Madi Diaz’s “Weird Faith” Solidifies Her Breakthrough

The Nashville-based artist plays at The Get Down in Portland on March 27.

Madi Diaz (Muriel Margaret)

“What the fuck do you want?” Singer-songwriter Madi Diaz poses the question as the opening line of “Same Risk” on her new album, Weird Faith. It’s abrupt and up front, paired with an airy acoustic-guitar strum that just begs you to open yourself to the song. And you do.

Then, the chorus kicks in the door, and there’s Diaz, singing, “Do you think this could ruin your life?” (Warning: The line’s melody is nimble as a worm and will burrow in your ear and live there for weeks.) It’s vulnerable and relatable, sung by someone who’s not new to life’s way of veering away from expectation, but who knows how it feels when things don’t work out. That sense of the stakes, and ability to try again, has been a driving force in Diaz’s career for almost two decades.

Diaz has been making songs since the mid-2000s, landing on a small label and releasing Plastic Moon in 2012—the body of the sound was mostly singer-songwriter folk with a poppy backbone. It wasn’t catching with a larger audience, though, and by 2014 Diaz was looking for other options, starting new bands. But those disintegrated, along with a romantic relationship. All the endings landed her in Nashville.

“Nashville didn’t really care about all the things that I’d been through; Nashville just kinda cared about how to nurture me as an artist,” Diaz says. “People that I hadn’t spoken to in years were like, ‘Please come over to the studio,’ [or] ‘What do you need?’”

Diaz moved slowly, bringing fragments to a friend’s studio and digging around until she found the songs she really wanted. That space led to 2021′s History of a Feeling, an album that marked more than a decade of growth as a songwriter, and one that caught the ear of a wider audience. Some referred to it as Diaz’s debut, and it was, in a sense.

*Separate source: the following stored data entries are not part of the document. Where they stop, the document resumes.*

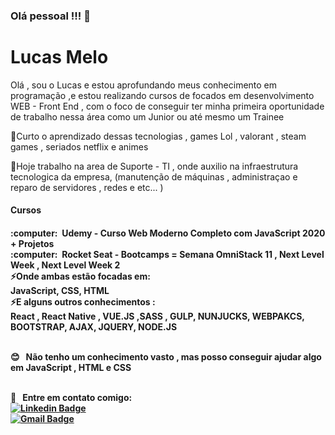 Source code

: ### Olá pessoal !!! 👋

# Lucas Melo

Olá , sou o Lucas e estou aprofundando meus conhecimento em programação ,e estou realizando cursos de focados em desenvolvimento WEB - Front End , com o foco de conseguir ter minha primeira oportunidade de trabalho nessa área como um Junior ou até mesmo um Trainee

💬Curto o aprendizado dessas tecnologias , games Lol , valorant , steam games , seriados netflix e animes

🌱Hoje trabalho na area de Suporte - TI , onde auxilio na infraestrutura tecnologica da empresa, (manutenção de máquinas , administraçao e reparo de servidores , redes e etc... )

<h4>Cursos<h4>
 :computer: &nbsp;Udemy - Curso Web Moderno Completo com JavaScript 2020 + Projetos
<br>:computer: &nbsp;Rocket Seat - Bootcamps = Semana OmniStack 11 
                          , Next Level Week
                          , Next Level Week 2
 <br>⚡Onde ambas estão focadas em:<br>JavaScript, CSS, HTML
<br>⚡E alguns outros conhecimentos :<br>React , React Native , VUE.JS ,SASS , GULP, NUNJUCKS, WEBPAKCS, BOOTSTRAP, AJAX, JQUERY, NODE.JS

<br>:blush: &nbsp; Não tenho um conhecimento vasto , mas posso conseguir ajudar algo em JavaScript , HTML  e CSS

<br>:email: &nbsp; Entre em contato comigo:<br> [![Linkedin Badge](https://img.shields.io/badge/-LucasMelo-blue?style=flat-square&logo=Linkedin&logoColor=white&link=https://www.linkedin.com/in/lucas-melo-21309ba4/)](https://www.linkedin.com/in/lucas-melo-21309ba4/) 
<br>[![Gmail Badge](https://img.shields.io/badge/-lucasmo1302@gmail.com-c14438?style=flat-square&logo=Gmail&logoColor=white&link=mailto:lucasmo1302@gmail.com)](mailto:lucasmo1302@gmail.com)

<!--
**lucasmelo13/lucasmelo13** is a ✨ _special_ ✨ repository because its `README.md` (this file) appears on your GitHub profile.

Here are some ideas to get you started:

- 🔭 I’m currently working on ...
- 🌱 I’m currently learning ...
- 👯 I’m looking to collaborate on ...
- 🤔 I’m looking for help with ...
- 💬 Ask me about ...
- 📫 How to reach me: ...
- 😄 Pronouns: ...
- ⚡ Fun fact: ...
-->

“It feels like a combination of debut and déja vù,” Diaz says. “I’ve been grinding at this for 15 years, but I think History of a Feeling, because I had to get so honest with myself in that process of writing and recording, it did feel like a debut of sorts. As far as me just being out here, it’s totally not—but as far as the caliber and quality, maybe.”

The album put her back on the road as a solo artist, supporting artists like Angel Olsen and Waxahatchee, along with opening for (and playing with) Harry Styles. Somewhere in the middle of it, Diaz was writing again, making her way to upstate New York to record, then wrapping up ideas in Nashville.

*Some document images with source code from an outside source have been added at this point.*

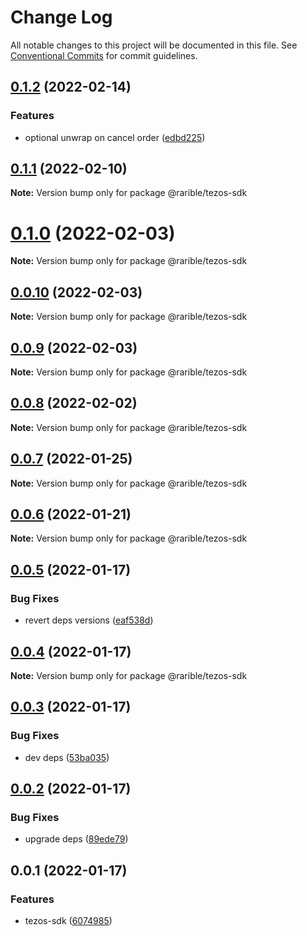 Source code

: # Change Log

All notable changes to this project will be documented in this file.
See [Conventional Commits](https://conventionalcommits.org) for commit guidelines.

## [0.1.2](https://github.com/rarible/tezos-sdk/compare/v0.1.1...v0.1.2) (2022-02-14)


### Features

* optional unwrap on cancel order ([edbd225](https://github.com/rarible/tezos-sdk/commit/edbd225f79ba0284d9100f7512e45b16445220bf))





## [0.1.1](https://github.com/rarible/tezos-sdk/compare/v0.1.0...v0.1.1) (2022-02-10)

**Note:** Version bump only for package @rarible/tezos-sdk





# [0.1.0](https://github.com/rarible/tezos-sdk/compare/v0.0.10...v0.1.0) (2022-02-03)

**Note:** Version bump only for package @rarible/tezos-sdk






## [0.0.10](https://github.com/rarible/tezos-sdk/compare/v0.0.9...v0.0.10) (2022-02-03)

**Note:** Version bump only for package @rarible/tezos-sdk





## [0.0.9](https://github.com/rarible/tezos-sdk/compare/v0.0.8...v0.0.9) (2022-02-03)

**Note:** Version bump only for package @rarible/tezos-sdk





## [0.0.8](https://github.com/rarible/tezos-sdk/compare/v0.0.7...v0.0.8) (2022-02-02)

**Note:** Version bump only for package @rarible/tezos-sdk





## [0.0.7](https://github.com/rarible/tezos-sdk/compare/v0.0.6...v0.0.7) (2022-01-25)

**Note:** Version bump only for package @rarible/tezos-sdk





## [0.0.6](https://github.com/rarible/tezos-sdk/compare/v0.0.5...v0.0.6) (2022-01-21)

**Note:** Version bump only for package @rarible/tezos-sdk





## [0.0.5](https://github.com/rarible/tezos-sdk/compare/v0.0.4...v0.0.5) (2022-01-17)


### Bug Fixes

* revert deps versions ([eaf538d](https://github.com/rarible/tezos-sdk/commit/eaf538d3ec0c215861318e2d5259ce89a7e799d8))





## [0.0.4](https://github.com/rarible/tezos-sdk/compare/v0.0.3...v0.0.4) (2022-01-17)

**Note:** Version bump only for package @rarible/tezos-sdk





## [0.0.3](https://github.com/rarible/tezos-sdk/compare/v0.0.2...v0.0.3) (2022-01-17)


### Bug Fixes

* dev deps ([53ba035](https://github.com/rarible/tezos-sdk/commit/53ba035899c48220ba25b9cc748f74f7ce33a875))





## [0.0.2](https://github.com/rarible/tezos-sdk/compare/v0.0.1...v0.0.2) (2022-01-17)


### Bug Fixes

* upgrade deps ([89ede79](https://github.com/rarible/tezos-sdk/commit/89ede7993fede6fb34dc8d4e70c02095d5063c14))





## 0.0.1 (2022-01-17)


### Features

* tezos-sdk ([6074985](https://github.com/rarible/tezos-sdk/commit/60749857fea2eac43e93ee1bc69885f6962aee84))
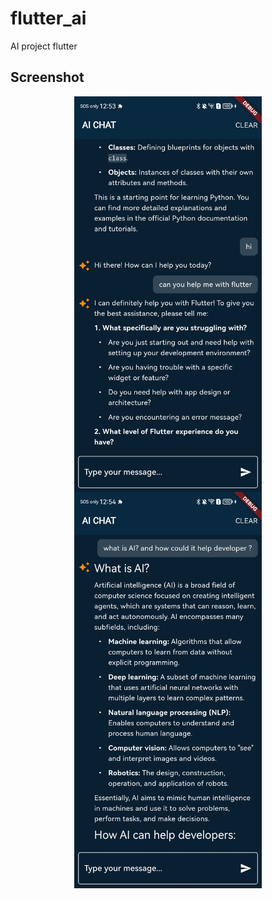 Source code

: # flutter_ai

AI project flutter

## Screenshot


<div style="text-align:center; width: 100%;">
    <img src="assets/screenshot/pic_1.jpg" width="300" height="auto" align="center">
    <img src="assets/screenshot/pic_2.jpg" width="300" height="auto" align="center">
</div>

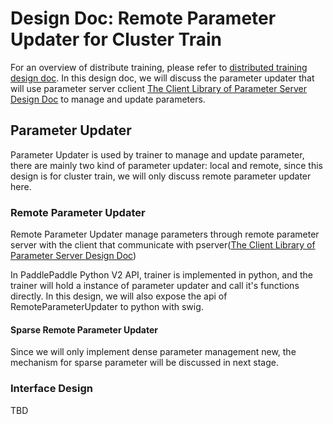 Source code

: # Design Doc: Remote Parameter Updater for Cluster Train

For an overview of distribute training, please refer to [distributed training design doc](README.md). In this design doc, we will discuss the parameter updater that will use parameter server cclient [The Client Library of Parameter Server Design Doc](pserver_client.md) to manage and update parameters.

## Parameter Updater

Parameter Updater is used by trainer to manage and update parameter, there are mainly two kind of parameter updater: local and remote, since this design is for cluster train, we will only discuss remote parameter updater here.

### Remote Parameter Updater

Remote Parameter Updater manage parameters through remote parameter server with the client that communicate with pserver([The Client Library of Parameter Server Design Doc](pserver_client.md))

In PaddlePaddle Python V2 API, trainer is implemented in python, and the trainer will hold a instance of parameter updater and call it's functions directly. In this design, we will also expose the api of RemoteParameterUpdater to python with swig.

#### Sparse Remote Parameter Updater

Since we will only implement dense parameter management new, the mechanism for sparse parameter will be discussed in next stage.

### Interface Design

TBD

What came was Weird Faith. The songs take a fairly minimal form led by driving guitar, sometimes glowing and electric on a few, like the slammer, “Everything Almost,” or the painful love ballad, “Don’t Do Me No Good,” with Kacey Musgraves. The album hovers lyrically around the challenges of love’s logistics, the practical questions of how to make things work. Diaz takes them all on with a hearty voice, a kind of assurance even in the midst of posing the question.

The album has landed Diaz on The Tonight Show Starring Jimmy Fallon and CBS Mornings and touring across the country (including a stop here in Portland at The Get Down on March 27). Diaz is taking it all in.

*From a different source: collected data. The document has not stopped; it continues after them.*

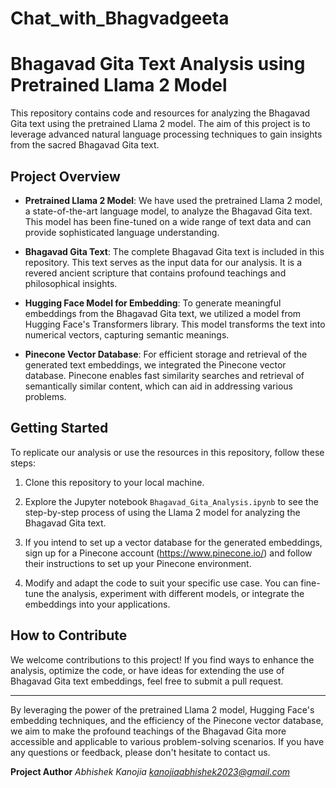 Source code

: # Chat_with_Bhagvadgeeta
# Bhagavad Gita Text Analysis using Pretrained Llama 2 Model

This repository contains code and resources for analyzing the Bhagavad Gita text using the pretrained Llama 2 model. The aim of this project is to leverage advanced natural language processing techniques to gain insights from the sacred Bhagavad Gita text.

## Project Overview

- **Pretrained Llama 2 Model**: We have used the pretrained Llama 2 model, a state-of-the-art language model, to analyze the Bhagavad Gita text. This model has been fine-tuned on a wide range of text data and can provide sophisticated language understanding.

- **Bhagavad Gita Text**: The complete Bhagavad Gita text is included in this repository. This text serves as the input data for our analysis. It is a revered ancient scripture that contains profound teachings and philosophical insights.

- **Hugging Face Model for Embedding**: To generate meaningful embeddings from the Bhagavad Gita text, we utilized a model from Hugging Face's Transformers library. This model transforms the text into numerical vectors, capturing semantic meanings.

- **Pinecone Vector Database**: For efficient storage and retrieval of the generated text embeddings, we integrated the Pinecone vector database. Pinecone enables fast similarity searches and retrieval of semantically similar content, which can aid in addressing various problems.

## Getting Started

To replicate our analysis or use the resources in this repository, follow these steps:

1. Clone this repository to your local machine.

 

2. Explore the Jupyter notebook `Bhagavad_Gita_Analysis.ipynb` to see the step-by-step process of using the Llama 2 model for analyzing the Bhagavad Gita text.

3. If you intend to set up a vector database for the generated embeddings, sign up for a Pinecone account (https://www.pinecone.io/) and follow their instructions to set up your Pinecone environment.

4. Modify and adapt the code to suit your specific use case. You can fine-tune the analysis, experiment with different models, or integrate the embeddings into your applications.

## How to Contribute

We welcome contributions to this project! If you find ways to enhance the analysis, optimize the code, or have ideas for extending the use of Bhagavad Gita text embeddings, feel free to submit a pull request.


---

By leveraging the power of the pretrained Llama 2 model, Hugging Face's embedding techniques, and the efficiency of the Pinecone vector database, we aim to make the profound teachings of the Bhagavad Gita more accessible and applicable to various problem-solving scenarios. If you have any questions or feedback, please don't hesitate to contact us.

**Project Author**
*Abhishek Kanojia*
*kanojiaabhishek2023@gmail.com*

“I’m really grateful to have done whatever work it is that I’ve needed to do within myself and my career so I can actually understand how to be here—especially on this tour,” Diaz says. “I’m with one of my best friends of 20 years, who’s been through the ups and downs with me, so it feels like even more of a doubling down of ‘this is really happening, right? We really did go on that one tour that did suck that bad, right? And this totally doesn’t suck right now; this is actually happening to us!’ It’s just super emotional.”

Diaz has been around long enough to understand the ephemerality—a breakthrough isn’t a fixed thing. The work is still a grind, a risk, but she’s still happy to keep taking it.

“You do something like this for so long—you run a marathon, and right now almost feels like a sprint,” Diaz says. “We’re still staying in funky hotels right outside town, we’re still driving these crazy long hours. I have a soundcheck in 15 minutes; they’re long grueling days. But I really am trying to just breathe into it and keep my eyes open to how incredible it is that this is happening at all—I could get hit by a bus, I’m in Chicago.”

SEE IT: Madi Diaz plays at The Get Down, 615 SE Alder St., thegetdownpdx.com. 8 pm Wednesday, March 27. $25. 21+.